▶ **WORK INSTRUCTIONS**
Among the records, which lines hold the word "begin"? Pick them out.

▶ **Plain-text document sources**

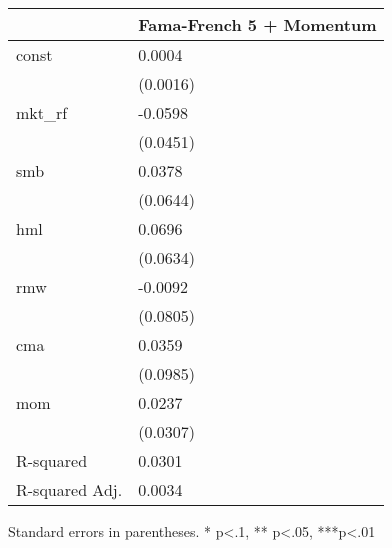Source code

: \begin{table}
\caption{}
\label{}
\begin{center}
\begin{tabular}{ll}
\hline
               & Fama-French 5 + Momentum  \\
\hline
const          & 0.0004                    \\
               & (0.0016)                  \\
mkt\_rf        & -0.0598                   \\
               & (0.0451)                  \\
smb            & 0.0378                    \\
               & (0.0644)                  \\
hml            & 0.0696                    \\
               & (0.0634)                  \\
rmw            & -0.0092                   \\
               & (0.0805)                  \\
cma            & 0.0359                    \\
               & (0.0985)                  \\
mom            & 0.0237                    \\
               & (0.0307)                  \\
R-squared      & 0.0301                    \\
R-squared Adj. & 0.0034                    \\
\hline
\end{tabular}
\end{center}
\end{table}
\bigskip
Standard errors in parentheses. \newline 
* p<.1, ** p<.05, ***p<.01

▶ **EXERCISE OUTPUT**
: \begin{table}
\begin{center}
\begin{tabular}{ll}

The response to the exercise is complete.